UNEP launches ambitious master plan to reduce emissions in global operations by 3 per cent per year, and now many companies are catching up
The 2006 release of the controversial documentary film ‘An Inconvenient Truth’ by former American Vice-President Albert Gore could not have been more timely. The film has served to awaken the world, in rather vivid fashion, to the harsh reality of global warming.
Many corporations, hitherto incredibly resistant to change, have been forced to implement policies to be in tandem with the eco-friendly world. This has become a global movement as evidenced by Newsweek’s exclusive environmental rankings for the top 500 corporations in America for the year 2009. Hewlett Packard emerges tops, followed by Dell while Peabody Energy came in last.
The ranking, according to Newsweek, are based on the companies’ environmental performance, policies and reputation. This is just an example of how the social and economic case for going green is becoming more compelling. Some of the major companies which have implemented green strategies include Bank of America, General Electric, DuPont and Home Depot.
For the most part companies have started developing environment - friendly products and services, especially, solar panels which have successfully generated billions in revenue. The companies formerly regarded as some of the worst polluters, have today cleaned up their act, both literally and figuratively.
It is in line with this that the United Nations Environment Programme (UNEP) on September 6 published an ambitious new strategy to reduce its carbon footprint and pave the way towards a zero emissions future.
The strategy is expected to entail less air travel, more ‘green meetings’ and e-conferences in order to catalyse a neutral climate. This goes along with introducing a wide range of efficiency measures across its global operations from cutting electricity and paper use in its offices, which is, without doubt, a first for the global leader in matters environment.

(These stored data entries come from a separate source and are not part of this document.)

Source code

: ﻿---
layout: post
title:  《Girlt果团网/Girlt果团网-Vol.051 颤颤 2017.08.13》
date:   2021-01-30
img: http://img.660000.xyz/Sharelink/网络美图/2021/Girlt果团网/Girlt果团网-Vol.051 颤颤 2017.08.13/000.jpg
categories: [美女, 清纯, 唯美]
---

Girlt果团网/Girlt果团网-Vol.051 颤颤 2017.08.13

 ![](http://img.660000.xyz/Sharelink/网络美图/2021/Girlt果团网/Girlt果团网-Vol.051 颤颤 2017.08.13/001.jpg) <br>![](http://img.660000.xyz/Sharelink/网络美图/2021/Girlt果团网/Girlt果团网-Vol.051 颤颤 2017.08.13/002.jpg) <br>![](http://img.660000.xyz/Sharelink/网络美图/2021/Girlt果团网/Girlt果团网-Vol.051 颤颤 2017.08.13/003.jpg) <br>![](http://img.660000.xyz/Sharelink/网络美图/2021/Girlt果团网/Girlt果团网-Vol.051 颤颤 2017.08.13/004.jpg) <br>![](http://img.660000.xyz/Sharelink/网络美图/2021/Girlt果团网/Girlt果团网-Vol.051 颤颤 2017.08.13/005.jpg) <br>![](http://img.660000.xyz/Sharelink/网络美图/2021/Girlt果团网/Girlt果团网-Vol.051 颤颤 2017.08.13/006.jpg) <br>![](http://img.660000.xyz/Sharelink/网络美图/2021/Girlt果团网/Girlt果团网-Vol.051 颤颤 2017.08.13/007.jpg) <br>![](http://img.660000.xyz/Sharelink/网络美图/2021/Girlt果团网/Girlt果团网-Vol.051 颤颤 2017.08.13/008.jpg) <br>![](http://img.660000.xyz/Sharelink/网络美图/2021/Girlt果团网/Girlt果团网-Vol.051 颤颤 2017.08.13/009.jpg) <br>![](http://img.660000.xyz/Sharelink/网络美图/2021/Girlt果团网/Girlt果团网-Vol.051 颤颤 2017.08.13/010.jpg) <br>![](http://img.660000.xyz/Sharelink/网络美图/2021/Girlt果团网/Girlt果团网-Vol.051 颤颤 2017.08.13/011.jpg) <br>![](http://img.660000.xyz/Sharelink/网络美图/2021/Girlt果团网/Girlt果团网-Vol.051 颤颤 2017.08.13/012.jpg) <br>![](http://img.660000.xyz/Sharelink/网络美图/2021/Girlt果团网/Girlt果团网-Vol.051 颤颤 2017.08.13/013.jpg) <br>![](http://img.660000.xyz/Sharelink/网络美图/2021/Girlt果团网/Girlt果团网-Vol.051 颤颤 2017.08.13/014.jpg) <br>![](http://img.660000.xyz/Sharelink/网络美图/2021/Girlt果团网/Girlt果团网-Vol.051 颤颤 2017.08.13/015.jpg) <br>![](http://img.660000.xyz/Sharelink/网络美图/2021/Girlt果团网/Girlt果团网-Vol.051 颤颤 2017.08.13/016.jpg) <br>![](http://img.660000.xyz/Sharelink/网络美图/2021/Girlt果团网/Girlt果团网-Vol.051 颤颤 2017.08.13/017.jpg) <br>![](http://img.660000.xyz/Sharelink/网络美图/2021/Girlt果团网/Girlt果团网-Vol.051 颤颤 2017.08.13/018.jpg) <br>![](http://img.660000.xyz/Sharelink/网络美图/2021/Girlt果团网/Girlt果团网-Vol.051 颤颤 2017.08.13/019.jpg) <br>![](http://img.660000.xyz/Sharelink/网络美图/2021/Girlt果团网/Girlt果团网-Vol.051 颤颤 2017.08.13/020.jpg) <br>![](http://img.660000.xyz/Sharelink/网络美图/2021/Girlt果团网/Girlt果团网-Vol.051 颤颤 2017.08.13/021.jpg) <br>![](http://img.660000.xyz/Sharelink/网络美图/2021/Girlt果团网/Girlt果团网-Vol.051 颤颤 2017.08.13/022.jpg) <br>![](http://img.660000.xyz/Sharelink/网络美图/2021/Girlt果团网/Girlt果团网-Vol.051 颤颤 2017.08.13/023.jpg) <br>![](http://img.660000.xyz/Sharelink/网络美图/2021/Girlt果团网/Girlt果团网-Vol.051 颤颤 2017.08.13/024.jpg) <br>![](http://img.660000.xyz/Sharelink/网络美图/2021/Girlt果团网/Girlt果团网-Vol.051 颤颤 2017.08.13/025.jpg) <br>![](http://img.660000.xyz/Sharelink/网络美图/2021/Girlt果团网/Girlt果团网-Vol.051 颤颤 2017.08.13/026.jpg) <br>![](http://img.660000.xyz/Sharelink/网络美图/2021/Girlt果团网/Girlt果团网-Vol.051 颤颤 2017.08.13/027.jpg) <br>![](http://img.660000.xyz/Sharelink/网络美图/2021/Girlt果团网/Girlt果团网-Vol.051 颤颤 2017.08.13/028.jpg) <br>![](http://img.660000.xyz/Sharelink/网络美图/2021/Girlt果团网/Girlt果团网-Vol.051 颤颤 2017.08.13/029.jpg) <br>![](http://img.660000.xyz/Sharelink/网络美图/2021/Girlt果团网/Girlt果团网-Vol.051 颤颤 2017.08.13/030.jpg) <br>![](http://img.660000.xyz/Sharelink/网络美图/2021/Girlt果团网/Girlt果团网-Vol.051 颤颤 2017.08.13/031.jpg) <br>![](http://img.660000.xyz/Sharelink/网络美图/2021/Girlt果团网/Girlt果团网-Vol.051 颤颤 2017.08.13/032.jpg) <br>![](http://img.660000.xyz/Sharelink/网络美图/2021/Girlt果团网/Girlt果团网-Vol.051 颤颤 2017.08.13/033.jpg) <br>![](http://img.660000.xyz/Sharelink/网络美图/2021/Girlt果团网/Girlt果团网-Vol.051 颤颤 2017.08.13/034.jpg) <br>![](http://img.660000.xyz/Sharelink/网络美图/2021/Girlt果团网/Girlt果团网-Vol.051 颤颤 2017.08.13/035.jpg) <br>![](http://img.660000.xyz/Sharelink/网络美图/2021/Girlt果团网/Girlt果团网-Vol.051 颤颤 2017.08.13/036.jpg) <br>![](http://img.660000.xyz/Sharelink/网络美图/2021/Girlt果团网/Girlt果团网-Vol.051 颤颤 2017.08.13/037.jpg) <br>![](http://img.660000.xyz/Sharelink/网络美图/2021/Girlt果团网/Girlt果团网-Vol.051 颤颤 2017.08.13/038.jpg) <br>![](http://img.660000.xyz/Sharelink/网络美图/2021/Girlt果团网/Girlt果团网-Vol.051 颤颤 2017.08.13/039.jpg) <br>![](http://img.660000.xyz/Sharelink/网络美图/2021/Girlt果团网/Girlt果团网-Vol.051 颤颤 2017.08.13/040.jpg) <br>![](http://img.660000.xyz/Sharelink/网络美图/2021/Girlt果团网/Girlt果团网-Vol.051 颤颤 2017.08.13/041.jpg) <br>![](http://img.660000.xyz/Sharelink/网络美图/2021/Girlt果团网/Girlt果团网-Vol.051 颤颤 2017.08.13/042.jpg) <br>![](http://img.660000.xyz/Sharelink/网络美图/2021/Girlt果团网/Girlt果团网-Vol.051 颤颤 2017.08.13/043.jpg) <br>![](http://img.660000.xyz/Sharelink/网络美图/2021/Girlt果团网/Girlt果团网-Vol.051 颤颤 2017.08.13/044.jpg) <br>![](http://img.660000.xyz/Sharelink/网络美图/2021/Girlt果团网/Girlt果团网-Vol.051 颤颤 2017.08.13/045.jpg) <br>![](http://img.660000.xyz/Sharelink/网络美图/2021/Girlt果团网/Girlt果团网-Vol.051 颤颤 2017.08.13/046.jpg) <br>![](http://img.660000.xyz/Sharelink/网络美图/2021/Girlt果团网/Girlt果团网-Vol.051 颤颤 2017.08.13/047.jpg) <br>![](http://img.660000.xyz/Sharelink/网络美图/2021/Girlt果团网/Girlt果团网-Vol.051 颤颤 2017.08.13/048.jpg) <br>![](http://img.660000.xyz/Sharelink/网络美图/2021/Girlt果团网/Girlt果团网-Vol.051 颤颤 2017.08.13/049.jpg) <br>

Between 2010 and 2012, UNEP is committing to reduce its greenhouse gas emissions by 3 per cent each year. Launching the new strategy, UN Under-Secretary General and UNEP Executive Director Achim Steiner said: “These are bold ambitions for any organisation with a workforce of over 1,000, offices across the world and a busy international calendar involving implementing projects and policies and working with governments and other partners across continents. But we have a responsibility to lead by example, and all UNEP staff are aware that becoming more sustainable today is the only way we can protect tomorrow—and if we can get this right it should generate economic savings too.”
He further stressed on the need to “lead by example” and provide a basis for raising awareness of similar organisations, governments, and the public as a whole. UNEP is determined to share methods that can be used by other organisations to reduce their own environmental and climate footprint, a first-rate endeavour in all respects.
Achim also said that staff involvement would be key to the strategy’s success. “I am personally committed to seeing this strategy implemented, and will work closely with the senior management team to see that this happens.”
A key target area emphasised in the expected roll-out is work-related travel by UNEP employees. At present, it was revealed that air travel is responsible for over 85 per cent of UNEP’s carbon emissions. It is projected that more journeys will be undertaken by train and, in addition, there will be greater investment in e-conference technology.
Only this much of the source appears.